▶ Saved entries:
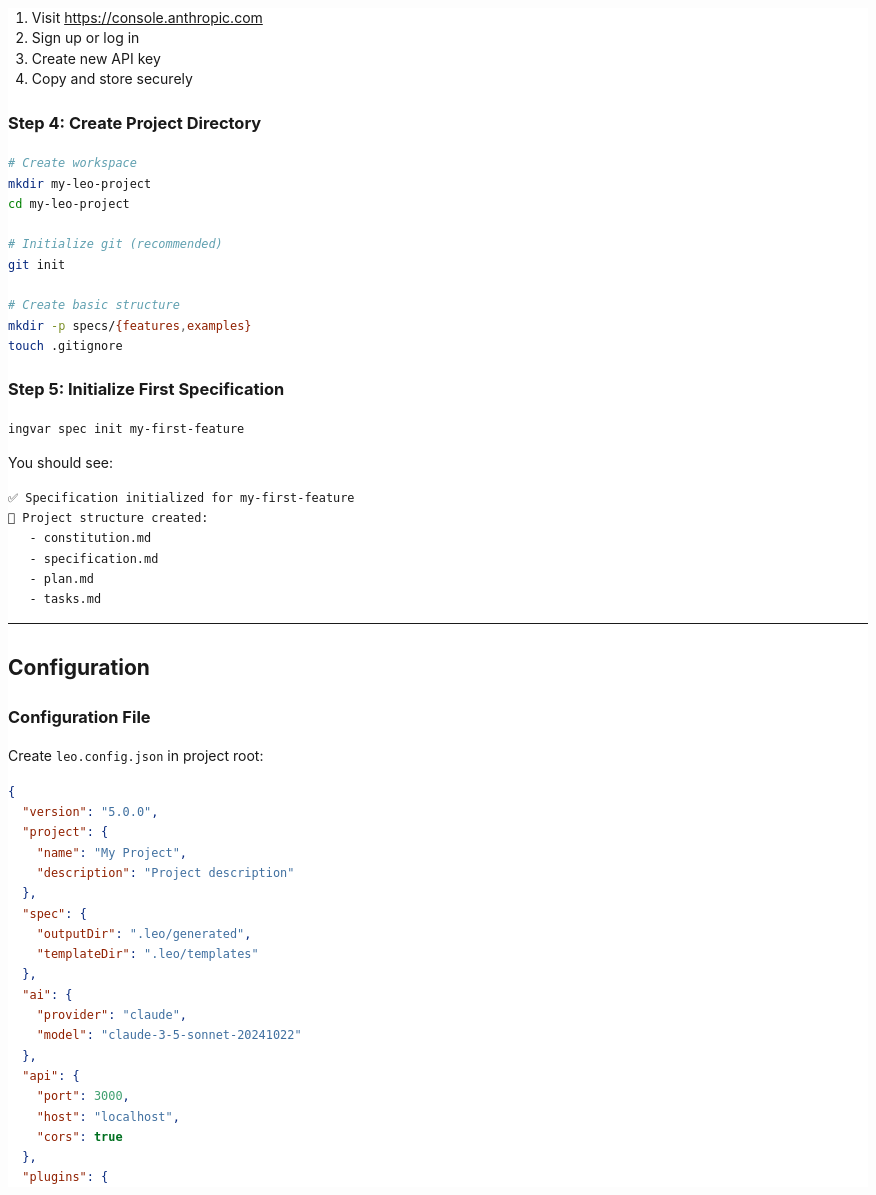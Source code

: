 1. Visit https://console.anthropic.com
2. Sign up or log in
3. Create new API key
4. Copy and store securely

### Step 4: Create Project Directory

```bash
# Create workspace
mkdir my-leo-project
cd my-leo-project

# Initialize git (recommended)
git init

# Create basic structure
mkdir -p specs/{features,examples}
touch .gitignore
```

### Step 5: Initialize First Specification

```bash
ingvar spec init my-first-feature
```

You should see:

```
✅ Specification initialized for my-first-feature
📁 Project structure created:
   - constitution.md
   - specification.md
   - plan.md
   - tasks.md
```

---

## Configuration

### Configuration File

Create `leo.config.json` in project root:

```json
{
  "version": "5.0.0",
  "project": {
    "name": "My Project",
    "description": "Project description"
  },
  "spec": {
    "outputDir": ".leo/generated",
    "templateDir": ".leo/templates"
  },
  "ai": {
    "provider": "claude",
    "model": "claude-3-5-sonnet-20241022"
  },
  "api": {
    "port": 3000,
    "host": "localhost",
    "cors": true
  },
  "plugins": {
```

▶ PROMPT: Would you retype the lines of the data above, from the one holding "1. Visit https://console.anthropic.com" through its final line, exactly and without adding any other line?

▶ WRITTEN RESPONSE:
: 1. Visit https://console.anthropic.com
2. Sign up or log in
3. Create new API key
4. Copy and store securely

### Step 4: Create Project Directory

```bash
# Create workspace
mkdir my-leo-project
cd my-leo-project

# Initialize git (recommended)
git init

# Create basic structure
mkdir -p specs/{features,examples}
touch .gitignore
```

### Step 5: Initialize First Specification

```bash
ingvar spec init my-first-feature
```

You should see:

```
✅ Specification initialized for my-first-feature
📁 Project structure created:
   - constitution.md
   - specification.md
   - plan.md
   - tasks.md
```

---

## Configuration

### Configuration File

Create `leo.config.json` in project root:

```json
{
  "version": "5.0.0",
  "project": {
    "name": "My Project",
    "description": "Project description"
  },
  "spec": {
    "outputDir": ".leo/generated",
    "templateDir": ".leo/templates"
  },
  "ai": {
    "provider": "claude",
    "model": "claude-3-5-sonnet-20241022"
  },
  "api": {
    "port": 3000,
    "host": "localhost",
    "cors": true
  },
  "plugins": {
```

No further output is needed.